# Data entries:
__________

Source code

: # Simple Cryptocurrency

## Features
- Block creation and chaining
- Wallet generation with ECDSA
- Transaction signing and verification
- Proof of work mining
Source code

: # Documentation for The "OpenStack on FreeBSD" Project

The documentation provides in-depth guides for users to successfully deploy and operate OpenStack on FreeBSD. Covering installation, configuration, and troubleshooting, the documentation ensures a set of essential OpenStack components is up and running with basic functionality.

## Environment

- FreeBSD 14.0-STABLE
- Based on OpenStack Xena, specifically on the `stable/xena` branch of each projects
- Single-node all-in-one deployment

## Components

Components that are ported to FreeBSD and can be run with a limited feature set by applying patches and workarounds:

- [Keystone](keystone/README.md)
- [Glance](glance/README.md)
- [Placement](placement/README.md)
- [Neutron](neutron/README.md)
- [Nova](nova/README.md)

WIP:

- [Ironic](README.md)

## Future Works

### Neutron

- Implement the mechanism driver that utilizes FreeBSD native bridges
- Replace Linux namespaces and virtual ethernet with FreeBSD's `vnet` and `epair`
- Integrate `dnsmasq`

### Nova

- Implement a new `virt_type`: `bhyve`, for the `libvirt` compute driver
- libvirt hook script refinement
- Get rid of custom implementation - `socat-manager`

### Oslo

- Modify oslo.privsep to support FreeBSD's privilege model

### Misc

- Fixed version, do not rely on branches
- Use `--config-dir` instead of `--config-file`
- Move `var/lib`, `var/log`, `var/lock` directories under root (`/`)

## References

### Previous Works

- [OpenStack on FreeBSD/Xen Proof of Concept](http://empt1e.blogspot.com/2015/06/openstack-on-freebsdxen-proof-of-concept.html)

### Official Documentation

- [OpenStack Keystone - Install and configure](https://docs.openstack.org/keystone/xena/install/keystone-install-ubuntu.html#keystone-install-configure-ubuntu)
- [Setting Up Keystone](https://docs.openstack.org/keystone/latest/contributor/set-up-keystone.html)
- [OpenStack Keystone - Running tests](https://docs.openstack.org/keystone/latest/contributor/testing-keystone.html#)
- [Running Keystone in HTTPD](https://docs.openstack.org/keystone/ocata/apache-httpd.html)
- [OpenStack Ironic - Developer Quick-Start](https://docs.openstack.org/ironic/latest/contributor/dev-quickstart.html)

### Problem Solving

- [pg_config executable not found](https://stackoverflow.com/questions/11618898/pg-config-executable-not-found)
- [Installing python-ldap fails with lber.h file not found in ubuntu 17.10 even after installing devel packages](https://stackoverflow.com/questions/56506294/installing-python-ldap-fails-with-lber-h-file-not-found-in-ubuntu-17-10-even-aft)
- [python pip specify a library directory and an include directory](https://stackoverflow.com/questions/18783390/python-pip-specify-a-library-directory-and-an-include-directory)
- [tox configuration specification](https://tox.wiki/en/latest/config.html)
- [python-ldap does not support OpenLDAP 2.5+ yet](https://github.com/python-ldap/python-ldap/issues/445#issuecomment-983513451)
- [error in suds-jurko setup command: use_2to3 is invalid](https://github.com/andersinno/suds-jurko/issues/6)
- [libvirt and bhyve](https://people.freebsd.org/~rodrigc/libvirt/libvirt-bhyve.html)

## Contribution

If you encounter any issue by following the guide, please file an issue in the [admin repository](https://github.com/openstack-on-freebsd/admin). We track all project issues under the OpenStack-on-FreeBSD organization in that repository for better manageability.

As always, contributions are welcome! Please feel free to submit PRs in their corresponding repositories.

__________

# Problem to work on:
Starting at the line above that holds "- [OpenStack Keystone - Running" and ending at the line that holds "- [pg_config executable", transcribe each line exactly and include no other lines.

# Answer to the problem:
- [OpenStack Keystone - Running tests](https://docs.openstack.org/keystone/latest/contributor/testing-keystone.html#)
- [Running Keystone in HTTPD](https://docs.openstack.org/keystone/ocata/apache-httpd.html)
- [OpenStack Ironic - Developer Quick-Start](https://docs.openstack.org/ironic/latest/contributor/dev-quickstart.html)

### Problem Solving

- [pg_config executable not found](https://stackoverflow.com/questions/11618898/pg-config-executable-not-found)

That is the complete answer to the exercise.